(Stored data)
■ ■ ■ ■

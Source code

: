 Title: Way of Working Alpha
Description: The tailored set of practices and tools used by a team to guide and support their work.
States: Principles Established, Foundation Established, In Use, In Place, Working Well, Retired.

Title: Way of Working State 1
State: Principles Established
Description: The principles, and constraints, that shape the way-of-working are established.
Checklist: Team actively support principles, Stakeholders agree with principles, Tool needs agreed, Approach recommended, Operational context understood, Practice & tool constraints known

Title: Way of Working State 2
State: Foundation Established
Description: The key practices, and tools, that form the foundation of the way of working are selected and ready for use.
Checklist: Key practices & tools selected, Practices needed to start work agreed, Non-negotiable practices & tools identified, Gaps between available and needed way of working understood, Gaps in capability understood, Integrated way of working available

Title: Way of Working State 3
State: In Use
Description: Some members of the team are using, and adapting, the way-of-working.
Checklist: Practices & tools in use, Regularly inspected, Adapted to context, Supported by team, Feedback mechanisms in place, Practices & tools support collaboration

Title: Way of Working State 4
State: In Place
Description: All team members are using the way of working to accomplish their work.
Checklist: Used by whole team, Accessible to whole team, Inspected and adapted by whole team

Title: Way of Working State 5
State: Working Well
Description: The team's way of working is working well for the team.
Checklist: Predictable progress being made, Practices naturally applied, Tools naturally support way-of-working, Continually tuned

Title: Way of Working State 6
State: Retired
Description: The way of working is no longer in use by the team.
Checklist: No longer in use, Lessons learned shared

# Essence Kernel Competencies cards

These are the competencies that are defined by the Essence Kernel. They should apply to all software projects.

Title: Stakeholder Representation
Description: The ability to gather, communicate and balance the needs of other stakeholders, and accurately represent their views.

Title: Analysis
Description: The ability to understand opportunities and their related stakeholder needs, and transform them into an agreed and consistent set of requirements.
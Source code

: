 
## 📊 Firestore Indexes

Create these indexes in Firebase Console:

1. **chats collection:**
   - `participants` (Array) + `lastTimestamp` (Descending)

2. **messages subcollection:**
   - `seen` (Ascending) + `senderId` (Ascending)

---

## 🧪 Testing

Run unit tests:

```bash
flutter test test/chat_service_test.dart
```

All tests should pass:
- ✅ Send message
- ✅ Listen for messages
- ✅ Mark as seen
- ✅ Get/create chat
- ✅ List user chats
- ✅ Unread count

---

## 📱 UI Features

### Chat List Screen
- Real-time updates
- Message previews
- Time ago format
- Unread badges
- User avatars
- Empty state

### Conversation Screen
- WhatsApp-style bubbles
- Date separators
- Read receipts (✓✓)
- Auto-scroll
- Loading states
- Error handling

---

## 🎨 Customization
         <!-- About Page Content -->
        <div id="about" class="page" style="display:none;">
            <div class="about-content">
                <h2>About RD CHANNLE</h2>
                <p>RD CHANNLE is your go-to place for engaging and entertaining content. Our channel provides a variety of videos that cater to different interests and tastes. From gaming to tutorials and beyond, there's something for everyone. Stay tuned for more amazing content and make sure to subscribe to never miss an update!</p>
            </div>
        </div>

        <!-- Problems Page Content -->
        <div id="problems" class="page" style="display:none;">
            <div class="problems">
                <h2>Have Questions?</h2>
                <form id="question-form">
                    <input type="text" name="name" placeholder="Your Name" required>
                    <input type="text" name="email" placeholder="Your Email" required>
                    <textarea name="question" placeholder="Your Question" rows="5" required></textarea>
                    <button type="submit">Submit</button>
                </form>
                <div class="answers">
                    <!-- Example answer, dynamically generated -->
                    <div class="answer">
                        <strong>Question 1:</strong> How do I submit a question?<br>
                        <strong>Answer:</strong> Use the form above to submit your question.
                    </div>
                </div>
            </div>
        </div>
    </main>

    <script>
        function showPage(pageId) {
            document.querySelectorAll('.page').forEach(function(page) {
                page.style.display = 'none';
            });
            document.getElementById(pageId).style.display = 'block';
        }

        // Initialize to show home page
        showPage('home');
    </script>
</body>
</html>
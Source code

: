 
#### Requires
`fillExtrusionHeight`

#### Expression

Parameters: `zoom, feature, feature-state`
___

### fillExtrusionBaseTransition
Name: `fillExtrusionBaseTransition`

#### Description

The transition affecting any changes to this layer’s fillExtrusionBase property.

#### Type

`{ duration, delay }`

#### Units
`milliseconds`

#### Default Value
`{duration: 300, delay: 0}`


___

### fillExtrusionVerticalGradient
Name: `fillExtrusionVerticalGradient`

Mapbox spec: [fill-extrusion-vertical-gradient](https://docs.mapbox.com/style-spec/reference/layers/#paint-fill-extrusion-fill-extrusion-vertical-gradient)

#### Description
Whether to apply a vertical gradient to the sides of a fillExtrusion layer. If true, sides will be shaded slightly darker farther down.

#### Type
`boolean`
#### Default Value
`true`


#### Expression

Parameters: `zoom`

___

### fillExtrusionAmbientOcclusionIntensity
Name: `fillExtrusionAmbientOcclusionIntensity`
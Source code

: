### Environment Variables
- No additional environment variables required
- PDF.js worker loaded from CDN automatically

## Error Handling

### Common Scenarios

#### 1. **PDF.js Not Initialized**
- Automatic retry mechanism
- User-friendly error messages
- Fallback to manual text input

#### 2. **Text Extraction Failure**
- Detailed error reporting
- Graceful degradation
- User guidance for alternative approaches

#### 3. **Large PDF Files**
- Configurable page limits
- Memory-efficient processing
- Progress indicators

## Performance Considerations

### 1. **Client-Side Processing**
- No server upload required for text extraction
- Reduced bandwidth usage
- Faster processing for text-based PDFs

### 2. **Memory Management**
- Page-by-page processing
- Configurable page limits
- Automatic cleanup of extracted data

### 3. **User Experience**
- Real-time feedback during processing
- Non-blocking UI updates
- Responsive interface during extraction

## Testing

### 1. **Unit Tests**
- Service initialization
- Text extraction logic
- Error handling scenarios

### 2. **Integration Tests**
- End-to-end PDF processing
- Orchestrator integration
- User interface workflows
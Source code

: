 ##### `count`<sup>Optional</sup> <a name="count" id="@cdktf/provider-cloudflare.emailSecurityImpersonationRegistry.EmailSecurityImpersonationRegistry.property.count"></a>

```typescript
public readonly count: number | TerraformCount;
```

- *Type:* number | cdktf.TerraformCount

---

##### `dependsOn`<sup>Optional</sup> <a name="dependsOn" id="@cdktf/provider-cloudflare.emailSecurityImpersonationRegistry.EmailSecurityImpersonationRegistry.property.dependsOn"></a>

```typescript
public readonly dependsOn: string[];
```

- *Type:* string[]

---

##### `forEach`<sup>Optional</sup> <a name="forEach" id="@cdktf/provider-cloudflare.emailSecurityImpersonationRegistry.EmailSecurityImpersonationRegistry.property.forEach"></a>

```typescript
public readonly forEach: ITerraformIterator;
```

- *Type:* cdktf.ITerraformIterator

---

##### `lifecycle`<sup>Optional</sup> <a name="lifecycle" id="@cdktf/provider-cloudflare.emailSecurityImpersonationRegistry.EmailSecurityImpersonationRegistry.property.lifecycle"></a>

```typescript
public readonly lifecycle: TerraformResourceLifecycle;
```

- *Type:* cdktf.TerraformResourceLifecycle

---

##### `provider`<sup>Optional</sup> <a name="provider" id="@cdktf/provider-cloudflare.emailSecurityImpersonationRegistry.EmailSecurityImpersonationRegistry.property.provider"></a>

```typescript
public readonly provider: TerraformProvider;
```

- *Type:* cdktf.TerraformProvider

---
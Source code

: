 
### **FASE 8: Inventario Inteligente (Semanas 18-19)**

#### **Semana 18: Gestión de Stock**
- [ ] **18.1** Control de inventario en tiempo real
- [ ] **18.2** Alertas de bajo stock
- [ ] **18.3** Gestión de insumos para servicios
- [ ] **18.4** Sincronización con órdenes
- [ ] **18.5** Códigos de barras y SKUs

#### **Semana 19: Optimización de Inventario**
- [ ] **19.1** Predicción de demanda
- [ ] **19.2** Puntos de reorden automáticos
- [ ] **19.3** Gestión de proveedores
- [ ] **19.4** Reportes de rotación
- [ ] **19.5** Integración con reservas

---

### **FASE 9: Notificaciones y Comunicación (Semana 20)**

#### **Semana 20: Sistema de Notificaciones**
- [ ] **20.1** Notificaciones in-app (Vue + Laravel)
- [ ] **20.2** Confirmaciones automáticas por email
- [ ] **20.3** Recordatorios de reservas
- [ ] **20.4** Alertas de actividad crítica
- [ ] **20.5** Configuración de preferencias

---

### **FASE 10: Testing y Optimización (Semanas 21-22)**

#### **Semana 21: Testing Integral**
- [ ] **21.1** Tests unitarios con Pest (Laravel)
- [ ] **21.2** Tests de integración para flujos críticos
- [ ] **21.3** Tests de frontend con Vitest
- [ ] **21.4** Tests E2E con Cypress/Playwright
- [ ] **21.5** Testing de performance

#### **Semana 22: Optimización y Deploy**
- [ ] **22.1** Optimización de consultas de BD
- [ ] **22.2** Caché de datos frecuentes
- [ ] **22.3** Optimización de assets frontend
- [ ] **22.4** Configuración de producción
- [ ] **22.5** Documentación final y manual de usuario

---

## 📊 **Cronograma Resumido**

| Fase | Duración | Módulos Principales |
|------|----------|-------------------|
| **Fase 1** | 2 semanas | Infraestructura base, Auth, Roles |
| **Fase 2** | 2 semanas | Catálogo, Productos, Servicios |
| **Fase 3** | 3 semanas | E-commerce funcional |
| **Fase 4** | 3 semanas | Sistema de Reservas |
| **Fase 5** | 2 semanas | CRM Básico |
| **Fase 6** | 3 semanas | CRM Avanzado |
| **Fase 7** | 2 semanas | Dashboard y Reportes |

■ ■ ■ ■

## [ACTIVITY]
All that belongs in the answer is the run of lines above from the line containing "Title: Way of Working State 1" through the line containing "Description: The key", exactly as written.

## [YOUR SOLUTION]
Title: Way of Working State 1
State: Principles Established
Description: The principles, and constraints, that shape the way-of-working are established.
Checklist: Team actively support principles, Stakeholders agree with principles, Tool needs agreed, Approach recommended, Operational context understood, Practice & tool constraints known

Title: Way of Working State 2
State: Foundation Established
Description: The key practices, and tools, that form the foundation of the way of working are selected and ready for use.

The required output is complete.